Evaluar
información que tiene el paciente voluntariedad
La evaluación y determinación de la competencia de un
paciente es una tarea que entraña una enorme responsabilidad ética y jurídica.
Establecer la incompetencia de un paciente es afirmar que, aquí y ahora, no
puede ejercer su autonomía moral ni su derecho, legalmente reconocido, al autogobierno
personal, esto es, a tomar por sí mismo una determinada decisión y que son
otras personas las que deberán tomarla en su lugar. Con ello se inaugura el complejísimo
campo de las decisiones de representación o sustitución que comporta
importantes problemas éticos y jurídicos.
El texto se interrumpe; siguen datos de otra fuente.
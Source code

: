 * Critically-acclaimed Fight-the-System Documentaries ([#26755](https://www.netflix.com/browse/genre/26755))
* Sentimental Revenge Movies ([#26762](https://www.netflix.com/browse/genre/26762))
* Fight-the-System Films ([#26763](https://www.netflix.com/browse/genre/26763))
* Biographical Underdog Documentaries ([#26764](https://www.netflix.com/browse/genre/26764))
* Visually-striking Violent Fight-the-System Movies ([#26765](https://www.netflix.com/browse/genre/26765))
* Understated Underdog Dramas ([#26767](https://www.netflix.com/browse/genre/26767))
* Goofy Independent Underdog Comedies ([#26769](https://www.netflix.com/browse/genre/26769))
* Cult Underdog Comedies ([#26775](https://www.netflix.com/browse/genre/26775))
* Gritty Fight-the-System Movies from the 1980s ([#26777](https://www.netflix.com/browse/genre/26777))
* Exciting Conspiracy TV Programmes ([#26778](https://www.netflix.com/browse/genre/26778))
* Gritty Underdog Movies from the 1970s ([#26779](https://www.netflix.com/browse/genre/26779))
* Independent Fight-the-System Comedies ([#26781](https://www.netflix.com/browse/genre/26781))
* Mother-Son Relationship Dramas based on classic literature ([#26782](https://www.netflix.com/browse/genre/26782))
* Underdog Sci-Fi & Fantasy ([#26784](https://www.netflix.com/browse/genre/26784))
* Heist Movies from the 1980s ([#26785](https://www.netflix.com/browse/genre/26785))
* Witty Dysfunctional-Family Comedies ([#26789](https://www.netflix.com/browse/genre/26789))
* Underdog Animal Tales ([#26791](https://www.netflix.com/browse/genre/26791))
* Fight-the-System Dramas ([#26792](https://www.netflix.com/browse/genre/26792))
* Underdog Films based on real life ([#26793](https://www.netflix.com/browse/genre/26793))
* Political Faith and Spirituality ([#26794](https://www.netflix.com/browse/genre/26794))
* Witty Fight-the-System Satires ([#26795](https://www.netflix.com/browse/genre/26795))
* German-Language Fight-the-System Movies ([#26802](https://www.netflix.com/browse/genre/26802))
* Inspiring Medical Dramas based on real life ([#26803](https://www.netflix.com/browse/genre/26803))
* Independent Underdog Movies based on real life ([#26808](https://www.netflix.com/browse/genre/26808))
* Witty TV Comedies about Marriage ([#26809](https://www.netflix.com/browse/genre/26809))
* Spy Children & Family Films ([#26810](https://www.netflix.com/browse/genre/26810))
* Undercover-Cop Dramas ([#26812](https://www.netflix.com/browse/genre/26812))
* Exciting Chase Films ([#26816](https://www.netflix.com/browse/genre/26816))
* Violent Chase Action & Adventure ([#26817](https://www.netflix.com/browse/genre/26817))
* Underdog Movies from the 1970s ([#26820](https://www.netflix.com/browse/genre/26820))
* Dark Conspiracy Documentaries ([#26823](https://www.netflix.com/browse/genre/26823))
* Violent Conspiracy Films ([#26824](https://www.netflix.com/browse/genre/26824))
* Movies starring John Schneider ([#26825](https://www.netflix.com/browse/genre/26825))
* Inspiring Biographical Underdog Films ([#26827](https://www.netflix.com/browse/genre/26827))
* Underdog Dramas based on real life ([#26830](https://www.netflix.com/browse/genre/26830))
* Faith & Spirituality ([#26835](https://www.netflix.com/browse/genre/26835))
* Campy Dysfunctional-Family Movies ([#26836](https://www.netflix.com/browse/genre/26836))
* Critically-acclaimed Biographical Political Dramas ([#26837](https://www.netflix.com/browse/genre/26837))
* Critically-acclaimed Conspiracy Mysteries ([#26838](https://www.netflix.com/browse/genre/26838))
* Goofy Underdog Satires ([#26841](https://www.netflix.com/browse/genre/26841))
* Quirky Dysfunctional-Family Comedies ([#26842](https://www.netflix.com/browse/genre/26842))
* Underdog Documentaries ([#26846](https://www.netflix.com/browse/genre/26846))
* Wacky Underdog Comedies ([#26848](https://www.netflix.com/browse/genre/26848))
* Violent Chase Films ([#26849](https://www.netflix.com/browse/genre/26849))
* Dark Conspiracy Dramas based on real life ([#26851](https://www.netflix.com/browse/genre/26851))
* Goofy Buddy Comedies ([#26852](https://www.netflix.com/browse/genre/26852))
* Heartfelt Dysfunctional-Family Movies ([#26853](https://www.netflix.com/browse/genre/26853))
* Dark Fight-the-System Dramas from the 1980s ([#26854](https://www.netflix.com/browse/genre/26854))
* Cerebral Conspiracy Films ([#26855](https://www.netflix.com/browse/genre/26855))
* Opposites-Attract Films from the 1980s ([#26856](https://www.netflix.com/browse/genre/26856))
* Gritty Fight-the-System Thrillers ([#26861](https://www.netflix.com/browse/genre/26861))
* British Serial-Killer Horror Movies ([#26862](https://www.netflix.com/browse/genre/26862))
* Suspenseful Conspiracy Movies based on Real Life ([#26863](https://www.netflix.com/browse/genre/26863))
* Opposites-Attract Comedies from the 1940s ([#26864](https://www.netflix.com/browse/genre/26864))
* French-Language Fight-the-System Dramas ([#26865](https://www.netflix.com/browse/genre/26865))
El fundamento ético más importante de la obligación de
valorar la competencia o capacidad de un paciente es el principio de no
maleficencia, pues deben evitarse aquellas acciones que puedan generar un daño
físico o moral a las personas. Y tan maleficente será permitir al paciente con
incapacidad que tome decisiones que pueden producirle daño como impedir al
paciente capaz que ejerza su autonomía para decidir. Existe además la
obligación de beneficencia de optimar la participación del paciente
incompetente en la toma de decisiones por todos los medios posibles, con el
objeto de revertir, si es posible, esa situación de incapacidad o de
proporcionarle la información que pueda asumir aun teniendo dicha incapacidad
natural, a fin de que participe en la decisión en la medida de sus
posibilidades.
El respeto por la autonomía de los pacientes constituye
hoy una de las piedras angulares de la bioética, así como una aspiración
fundamental para la práctica médica. La incorporación en la práctica clínica
del consentimiento informado y de las normativas emanadas de los cuerpos
legales que protegen los derechos de los pacientes en salud, obligan a
plantearse el proceso de evaluación de la capacidad sanitaria para la toma de
decisiones en la práctica clínica diaria. El proceso que determina la capacidad
de los pacientes para ejercer su autonomía no sólo es complejo sino que variado
e inconsistente. Esto puede explicarse por diversos motivos. Uno es que el
respeto por la autonomía como obligación ética debe a menudo armonizarse con
otros principios que compiten, como prevenir el daño, actuar en función del
beneficio de los pacientes y los problemas de asignación de recursos justo.